Here's a quick look at a few of the most interesting—and useful—devices I saw at the conference.
TECHNOLOGICAL TRICKS
The multilevel, charcoal/gravel water filter (shown in Photo 1, mounted on top of a typical East African water jug) can remove floating matter, foul odors, and strange colors from water. Besides making drinking fluid more palatable, the simple filter will strain out some bacteria.
The need to chill food or other perishables often presents a problem in areas without electricity. A charcoal-walled evaporation cooler (such as the unit in Photo 2) can do the job. In a dry climate, it'll actually create a temperature drop of as much as 15 to 20°C. The chilling evaporation occurs when water from the pan on top of the cooler is transferred to the charcoal panels through a burlap wick.
The 1 ' X 3' X 6' solar vegetable dryer—shown in Photo 3—is said to be capable of drying up to 130 pounds of greens per day. Its frame lid is covered with a polyethylene sheet ... and thus provides an insulated, airtight chamber. The lower half of the unit (painted black inside to absorb the sunlight) houses the veggies, which are placed on screen-bottomed trays.
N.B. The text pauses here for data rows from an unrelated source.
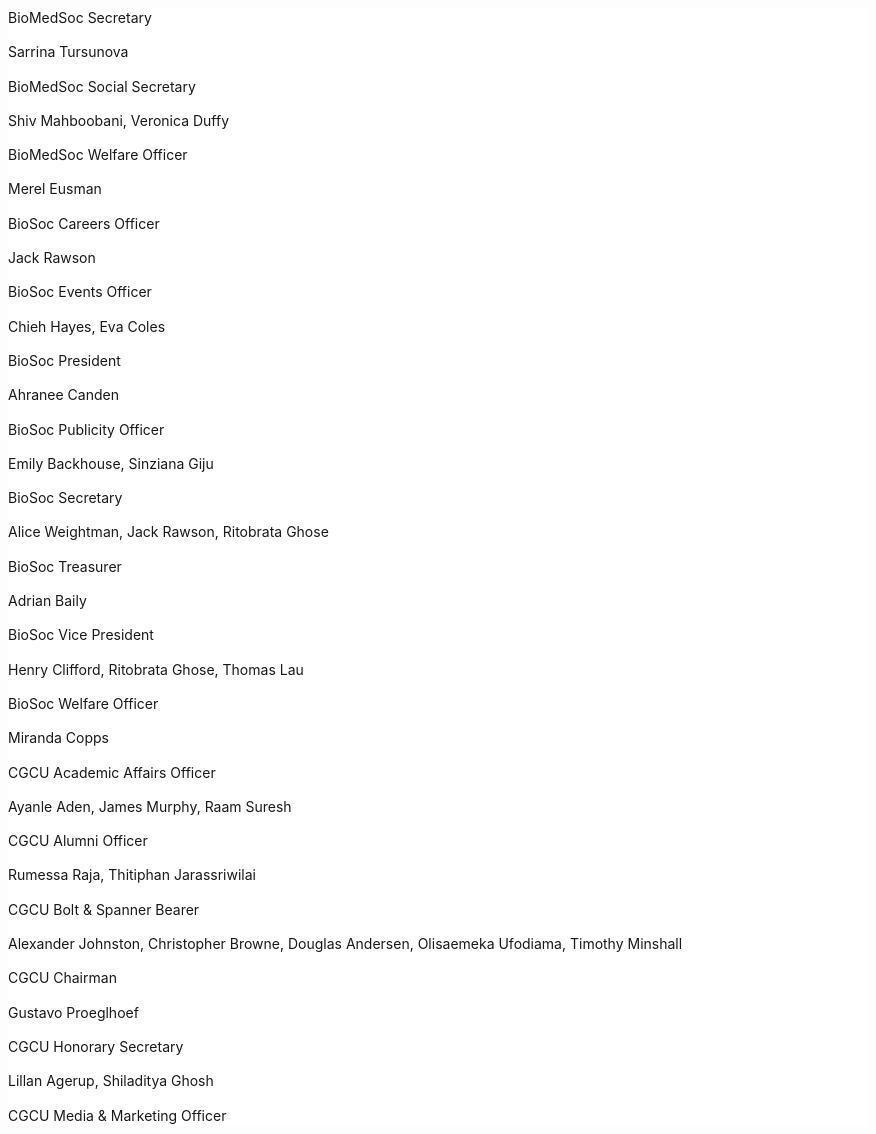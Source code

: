 BioMedSoc Secretary

Sarrina Tursunova

BioMedSoc Social Secretary

Shiv Mahboobani, Veronica Duffy

BioMedSoc Welfare Officer

Merel Eusman

BioSoc Careers Officer

Jack Rawson

BioSoc Events Officer

Chieh Hayes, Eva Coles

BioSoc President

Ahranee Canden

BioSoc Publicity Officer

Emily Backhouse, Sinziana Giju

BioSoc Secretary

Alice Weightman, Jack Rawson, Ritobrata Ghose

BioSoc Treasurer

Adrian Baily

BioSoc Vice President

Henry Clifford, Ritobrata Ghose, Thomas Lau

BioSoc Welfare Officer

Miranda Copps

CGCU Academic Affairs Officer

Ayanle Aden, James Murphy, Raam Suresh

CGCU Alumni Officer

Rumessa Raja, Thitiphan Jarassriwilai

CGCU Bolt & Spanner Bearer

Alexander Johnston, Christopher Browne, Douglas Andersen, Olisaemeka Ufodiama, Timothy Minshall

CGCU Chairman

Gustavo Proeglhoef

CGCU Honorary Secretary

Lillan Agerup, Shiladitya Ghosh

CGCU Media & Marketing Officer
The device's temperature and ventilation are controlled by the removable wooden blocks fitted into slots around the dryer's bottom section. (UNICEF's solar tray is now being used in Nairobi, Kenya to dry—and thus preserve—the leafy vegetables needed so desperately to combat vitamin A deficiency in African children.)
How would you like to shell enough peanuts—at one sitting—for an entire family's daily use? A "groundnut" sheller like this one (in Photo 4) can save its user lots of time. When it's operated, a paddle "attacks" the goobers, but slightly clears the half-inch mesh panel in the implement's rounded bottom ... so both the broken shells and the nuts will sift through the screen to a box which has been placed on the floor below. Then—if there's a breeze—the harvest is simply thrown up into the air in handfuls: The nuts fall straight down, while the lighter husks (chaff) are blown away.